[Recorded data]
Start of Block

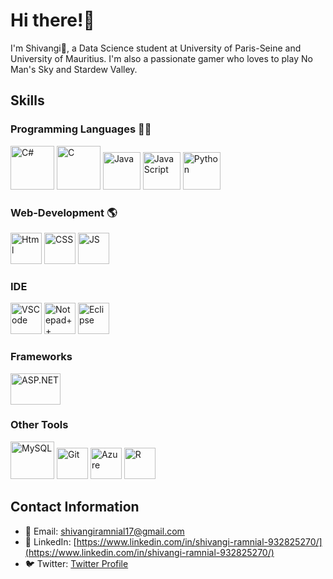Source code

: # Hi there!👋

I'm Shivangi🌟, a Data Science student at University of Paris-Seine and University of Mauritius. I'm also a passionate gamer who loves to play No Man's Sky and Stardew Valley.

## Skills

### Programming Languages 👩‍💻
<p align='left'>
<img src="https://github.com/Shivangi1709/Shivangi1709/assets/104305225/9329aef3-c4e4-4288-9eda-a752696a9c71" alt="C#" height="70" width="70" />
<img src="https://github.com/Shivangi1709/Shivangi1709/assets/104305225/e63da2d0-f0a7-40fb-bfa6-486d0fa4e5e8" alt="C" height="70" width="70" />
<img src="https://github.com/Shivangi1709/Shivangi1709/assets/104305225/533989ab-673e-48d2-9882-8182427b96de" alt="Java" height="60" width="60" />
<img src="https://github.com/Shivangi1709/Shivangi1709/assets/104305225/b6a85657-5426-470d-b0ab-37733da65428" alt="JavaScript" height="60" width="60" />
<img src="https://github.com/Shivangi1709/Shivangi1709/assets/104305225/3e267bc3-8370-4c67-8fa2-fe7585ef13b1" alt="Python" height="60" width="60" />
</p>

### Web-Development 🌎
<p align='left'>
<img src="https://raw.githubusercontent.com/bablubambal/All_logo_and_pictures/1ac69ce5fbc389725f16f989fa53c62d6e1b4883/social%20icons/html5.svg" alt="Html" height="50" width="50" />
<img src="https://raw.githubusercontent.com/bablubambal/All_logo_and_pictures/1ac69ce5fbc389725f16f989fa53c62d6e1b4883/social%20icons/css3.svg" alt="CSS" height="50" width="50" />
<img src="https://raw.githubusercontent.com/bablubambal/All_logo_and_pictures/1ac69ce5fbc389725f16f989fa53c62d6e1b4883/social%20icons/javascript.svg" alt="JS" height="50" width="50" /> 
</p>

### IDE
<p align='left'>
<img src="https://raw.githubusercontent.com/bablubambal/All_logo_and_pictures/62487087dc4f4f5efee637addbc67a16dd374bf6/text%20editors/vscode.svg" alt="VSCode" height="50" width="50" />
<img src="https://github.com/Shivangi1709/Shivangi1709/assets/104305225/543f0218-c253-4ad8-aa58-cc298a0ddf3a" alt="Notepad++" height="50" width="50" />
<img src="https://github.com/Shivangi1709/Shivangi1709/assets/104305225/ed36277e-bd87-4be1-af07-7ddb0310530b" alt="Eclipse" height="50" width="50" />
</p>

### Frameworks
<p align='left'>
<img src="https://github.com/Shivangi1709/Shivangi1709/assets/104305225/7dd4a100-1611-4f8a-8b83-8f0544ee5816" alt="ASP.NET" height="50" width="80" />
</p>

### Other Tools
<p align='left'>
<img src="https://github.com/Shivangi1709/Shivangi1709/assets/104305225/536f7b7d-51f2-4efc-9023-937eafa11838" alt="MySQL" height="60" width="70" />
<img src="https://www.vectorlogo.zone/logos/git-scm/git-scm-icon.svg" alt="Git" width="50" height="50" /> 
<img src="https://github.com/Shivangi1709/Shivangi1709/assets/104305225/d8e10a3b-7303-4430-bd40-58d88af9401a" alt="Azure" width="50" height="50" /> 
<img src="https://github.com/Shivangi1709/Shivangi1709/assets/104305225/2f798c7f-6349-4e23-9073-34be75420fdc" alt="R" width="50" height="50" /> 
</p>

## Contact Information

- 📧 Email: [shivangiramnial17@gmail.com](mailto:shivangiramnial17@gmail.com)
- 🔗 LinkedIn: [https://www.linkedin.com/in/shivangi-ramnial-932825270/](https://www.linkedin.com/in/shivangi-ramnial-932825270/)
- 🐦 Twitter: [Twitter Profile](https://twitter.com/yourusername)
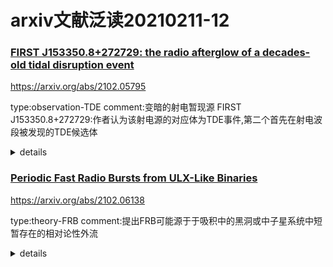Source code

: # arxiv文献泛读20210211-12

### [FIRST J153350.8+272729: the radio afterglow of a decades-old tidal disruption event](./2102.05795.pdf)

https://arxiv.org/abs/2102.05795

type:observation-TDE
comment:变暗的射电暂现源 FIRST J153350.8+272729:作者认为该射电源的对应体为TDE事件,第二个首先在射电波段被发现的TDE候选体

<details>
<summary>details</summary>
Authors: Vikram Ravi, Hannah Dykaar, Jackson Codd, Ginevra Zaccagnini, Dillon Dong, Maria R. Drout, Bryan M. Gaensler, Gregg Hallinan, Casey Law
Comments: 10 pages, 3 figures, 1 table, submitted to AAS Journals (ApJ)

We present the discovery of the fading radio transient FIRST J153350.8+272729. The source had a maximum observed 5-GHz radio luminosity of 8×10^39 erg s−1 in 1986, but by 2019 had faded by a factor of nearly 400. It is located 0.15 arcsec from the center of a galaxy (SDSS J153350.89+272729) at 147 Mpc, which shows weak Type II Seyfert activity. We show that a tidal disruption event (TDE) is the preferred scenario for FIRST J153350.8+272729, although it could plausibly be interpreted as the afterglow of a long-duration gamma-ray burst. This is only the second TDE candidate to be first discovered at radio wavelengths. Its luminosity fills a gap between the radio afterglows of sub-relativistic TDEs in the local universe, and relativistic TDEs at high redshifts. The unusual properties of FIRST J153350.8+272729 (ongoing nuclear activity in the host galaxy, high radio luminosity) motivate more extensive TDE searches in untargeted radio surveys. 

- 变暗的射电暂现源 FIRST J153350.8+272729
- 5-GHz光度在1986年极大（$8\times 10^{39} erg/s$），到2019年衰减了400倍。
- 距离一星系中心0.15角秒，光度距离147 Mpc（红移z=0.03243 ± 0.00001），该星系具有弱的II型Seyfert活动。
- 作者认为该射电源的对应体为TDE事件，尽管也可能是长伽玛暴的余辉。
- 这是第二个首先在射电波段被发现的TDE候选体。
- 该源的光度填补了邻近宇宙亚相对论TDE以及高红移相对论TDE之间射电余辉的空缺。
- 该源特殊的性质（宿主星系持续的核活动 nuclear activity 以及高射电光度）促使在射电巡天中进行更多TDE的搜寻。

---

- Q
  - 是先发现的这个源，做了证认后发现是一个之前已经观测过的源吗？1986年是怎么样观测的？
  - 什么是II型Seyfert活动？一种星系核活动？
  - 之前一直没有对该源分类吗，为什么认为是TDE事件？TDE事件的射电余辉能持续多久？为什么也可以用长伽玛暴解释，长爆的射电余辉可以持续这么久吗？
  - 为什么其它波段没有发现该源？
  - TDE射电余辉光度与红移有关？TDE的相对论性与红移有关？

---

- A
  - 对VLASS一期前半(VLASS1.1， 应该是2017年)的数据以及FIRST(VLA Faint Images of the Radio Sky at Twenty centimeters) survey(1994-1999)的数据进行对比发现的。该源曾在1995年被FIRST探测到（流量密度9.7 mJy），但VLASS在2017年没有探测到（这是作者进行对比的一个标准，即找那些FIRST有，VLASS1.1没有的）。更进一步的数据搜索发现该源在1986年和1987年被Green Bank望远镜探测到，4.85GHz平均流量密度为51mJy。

    ![table1](./2102.05795_tab1.png)

  - 该源曾出现在Green Bank 300-foot telescope 6 cm survey catalog中。

  - 作者在2019.3.14用VLA进行多波段观测，重新探测到了该源，5GHz流量密度仅为132$\mu$Jy（基本相当于上限）。33年内衰减400被，表明这是一个transient。

    ![fig1](./2102.05795_fig1.png)

  - II型Seyfert 活动特征

    ![Seyfert](./2102.05795_seyfert.png)

    - Seyfert星系核拥有非常明亮的辐射，中心存在超大质量黑洞及其吸积盘，主要光谱特征是具有强发射线。根据谱线特征不同分为不同的类型。大体上I型宽线居多，II型窄线居多。[wiki](https://en.wikipedia.org/wiki/Seyfert_galaxy)

    ![seyfert2](./wiki_seyfert.png)

  - 对应体证认基本上是用排除法，排除了AGN的变化以及长爆余辉的情形。

    ![3p](./2102.05795_3possies.png)
    - 排除AGN活动

      - 作者分别计算了ROSAT/PSPC1990年和1991年在该源位置的上限，基于一定假设得出2-10KeV光度上限$L_X < 3.0 \times 10^{42} erg/s$ 以及 $L_X < 2.6 \times 10^{41} erg/s$。根据星系黑洞质量和吸积物质的射电与X波段光度关系，作者计算出相应射电光度上限应该为$4.8 \times 10^{38} erg/s$以及$9.8\times 10^{37} erg/s$，对应3.7mJy和0.8mJy。

        ![notagn](./2102.05795_notagn.png)

    - 排除LGRB

  ![notgrb](./2102.05795_notgrb.png)

  - 该源在射电光度上填补了三个相对论性TDE事件及剩余的有射电探测的TDE事件间的空缺。相对论性TDE指具有相对论性喷流。不清楚剩余TDE的红移都是多少，估计射电光度不一定和红移有关系。

    ![fig2](./2102.05795_fig2.png)

    ![re](2102.05795_relativisticTDE.png)

    - implications?

---

- Knowledges
  - the radio emission generated by extragalactic explosions (e.g., supernovae, γ-ray bursts, and TDEs) is enhanced in the presence of **more energetic outflows,and denser circum-explosion material**.

</details>

### [Periodic Fast Radio Bursts from ULX-Like Binaries](./2102.06138.pdf)

https://arxiv.org/abs/2102.06138

type:theory-FRB
comment:提出FRB可能源于于吸积中的黑洞或中子星系统中短暂存在的相对论性外流

<details>
<summary>details</summary>

Authors: Navin Sridhar, Brian D. Metzger, Paz Beniamini et al.

The discovery of periodicity in the arrival times of the fast radio bursts (FRB) from two repeating sources poses a potential challenge to oft studied magnetar scenarios. However, models which postulate that FRB emission results from relativistic magnetized shocks, or magnetic reconnection in a striped outflow, are not necessarily specific to magnetar engines, instead requiring only the impulsive injection of relativistic energy into a dense magnetized medium. Motivated thus, we outline a new scenario in which FRBs are powered by short-lived relativistic outflows ("flares") from accreting black hole or neutron star systems, which propagate into the cavity of the pre-existing ("quiescent") jet. In order to reproduce FRB luminosities and rates, we are driven to consider binaries of stellar-mass compact objects undergoing super-Eddington mass transfer, similar to those which characterize some ultra-luminous X-ray (ULX) sources. Indeed, the host galaxies of FRBs, and their spatial offsets within their hosts, show broad similarities to those of ULX. Periodicity on timescales of days to years could be attributed to precession (e.g., Lens-Thirring) of the polar accretion funnel, along which the FRB emission is geometrically and relativistically beamed, across the observer line of sight. Accounting for the most luminous FRBs via accretion power may require a population of binaries undergoing brief-lived phases of unstable (dynamical timescale) mass transfer. This could lead to secular evolution in the burst properties of some repeating FRB sources on timescales as short as months to years, followed by a transient optical/IR counterpart akin to a luminous red nova or dusty common envelope transient. We encourage targeted FRB searches of known ULX sources. 

- FRB不一定起源于磁星，只需要存在“the impulsive injection of relativistic energy into a dense magnetized medium”。
- 作者提出FRB可能源于于吸积中的黑洞或中子星系统中短暂存在的相对论性外流（耀发），它们传播到cavity of the pre-existing ("quiescent") jet 从而造成FRB。？？？
- 作者考虑了正经历“super-Eddington mass transfer”的太阳质量致密双星的模型，与ULX（ultra-luminous X-ray soruces）的模型类似。
- 这种情形下，FRB的周期性可能来自于吸积系统的进动。
- 那些最亮的FRB可能产生于质量转移不稳定的双星，这样会导致爆发性质的演化（月到年），并且伴随与“a luminous red nova or dusty common envelope transient”相似的光学/红外暂现源对应体。

![fig1](2102.06138_fig1.png)
![fig1note](2102.06138_fig1_note.png)

</details>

End of Block

Copy, character for character, the lines from the line that holds "- 这种情形下，FRB的周期性可能来自于吸积系统的进动。" through the final line of the records above.

- 这种情形下，FRB的周期性可能来自于吸积系统的进动。
- 那些最亮的FRB可能产生于质量转移不稳定的双星，这样会导致爆发性质的演化（月到年），并且伴随与“a luminous red nova or dusty common envelope transient”相似的光学/红外暂现源对应体。

![fig1](2102.06138_fig1.png)
![fig1note](2102.06138_fig1_note.png)

</details>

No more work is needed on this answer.